** Opening Data for review block **

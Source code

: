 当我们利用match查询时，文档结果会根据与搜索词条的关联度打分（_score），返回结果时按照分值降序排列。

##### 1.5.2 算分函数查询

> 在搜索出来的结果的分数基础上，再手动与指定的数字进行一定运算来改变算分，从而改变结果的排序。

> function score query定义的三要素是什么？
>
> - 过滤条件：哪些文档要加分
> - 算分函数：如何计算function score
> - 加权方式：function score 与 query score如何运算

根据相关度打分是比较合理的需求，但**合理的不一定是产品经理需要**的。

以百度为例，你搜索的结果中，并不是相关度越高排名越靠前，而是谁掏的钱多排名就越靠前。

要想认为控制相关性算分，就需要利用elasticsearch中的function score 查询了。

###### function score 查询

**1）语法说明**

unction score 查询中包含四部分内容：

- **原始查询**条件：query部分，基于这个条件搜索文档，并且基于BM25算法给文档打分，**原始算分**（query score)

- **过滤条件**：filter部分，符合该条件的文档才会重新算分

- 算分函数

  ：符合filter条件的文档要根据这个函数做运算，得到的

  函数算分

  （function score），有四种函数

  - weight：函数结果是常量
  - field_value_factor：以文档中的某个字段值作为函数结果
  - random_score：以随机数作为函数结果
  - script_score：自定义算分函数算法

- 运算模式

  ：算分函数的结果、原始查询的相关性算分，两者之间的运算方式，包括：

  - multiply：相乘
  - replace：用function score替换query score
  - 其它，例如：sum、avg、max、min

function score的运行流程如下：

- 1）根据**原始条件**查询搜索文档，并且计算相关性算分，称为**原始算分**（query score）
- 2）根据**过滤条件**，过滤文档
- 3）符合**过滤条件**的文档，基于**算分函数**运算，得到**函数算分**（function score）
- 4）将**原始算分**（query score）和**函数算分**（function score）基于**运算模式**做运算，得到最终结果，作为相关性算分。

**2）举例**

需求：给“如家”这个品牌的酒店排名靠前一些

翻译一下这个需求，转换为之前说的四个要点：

** Closing Data for review block **
** Opening Data for review block **

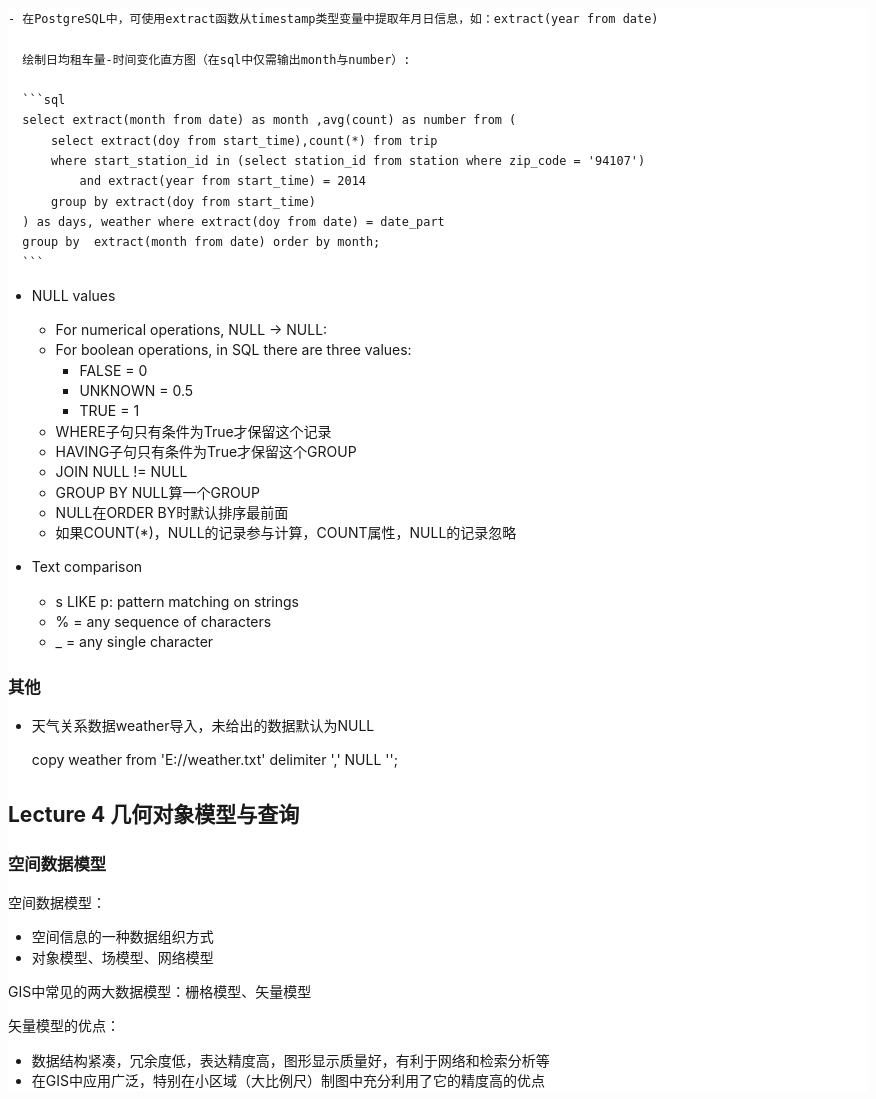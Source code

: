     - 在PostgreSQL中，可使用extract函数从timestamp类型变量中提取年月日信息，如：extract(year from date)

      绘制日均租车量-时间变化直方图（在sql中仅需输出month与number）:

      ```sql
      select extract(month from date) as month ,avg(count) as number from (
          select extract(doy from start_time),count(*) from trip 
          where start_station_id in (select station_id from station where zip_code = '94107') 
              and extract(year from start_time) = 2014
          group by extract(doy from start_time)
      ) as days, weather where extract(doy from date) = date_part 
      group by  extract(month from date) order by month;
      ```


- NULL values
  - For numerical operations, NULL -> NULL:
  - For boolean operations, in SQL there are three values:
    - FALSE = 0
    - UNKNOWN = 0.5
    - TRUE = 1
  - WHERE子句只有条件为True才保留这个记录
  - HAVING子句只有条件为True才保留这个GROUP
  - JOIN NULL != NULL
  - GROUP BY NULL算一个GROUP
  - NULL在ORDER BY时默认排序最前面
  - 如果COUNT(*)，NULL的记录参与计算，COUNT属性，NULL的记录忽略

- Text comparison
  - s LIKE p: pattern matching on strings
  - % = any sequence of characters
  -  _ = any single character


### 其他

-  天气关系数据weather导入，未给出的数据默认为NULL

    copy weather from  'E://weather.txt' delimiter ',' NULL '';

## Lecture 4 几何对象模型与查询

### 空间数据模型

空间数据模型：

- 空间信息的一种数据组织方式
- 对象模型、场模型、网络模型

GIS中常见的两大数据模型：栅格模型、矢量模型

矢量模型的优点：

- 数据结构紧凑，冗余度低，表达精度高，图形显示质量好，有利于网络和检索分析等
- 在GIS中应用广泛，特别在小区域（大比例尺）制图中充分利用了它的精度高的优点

** Closing Data for review block **

Copy the lines of the data above exactly as written, beginning with the line containing "## Lecture 4 几何对象模型与查询" and ending with the line containing "- 在GIS中应用广泛，特别在小区域（大比例尺）制图中充分利用了它的精度高的优点", and leave out all other lines.

- **Exercise response**:
## Lecture 4 几何对象模型与查询

### 空间数据模型

空间数据模型：

- 空间信息的一种数据组织方式
- 对象模型、场模型、网络模型

GIS中常见的两大数据模型：栅格模型、矢量模型

矢量模型的优点：

- 数据结构紧凑，冗余度低，表达精度高，图形显示质量好，有利于网络和检索分析等
- 在GIS中应用广泛，特别在小区域（大比例尺）制图中充分利用了它的精度高的优点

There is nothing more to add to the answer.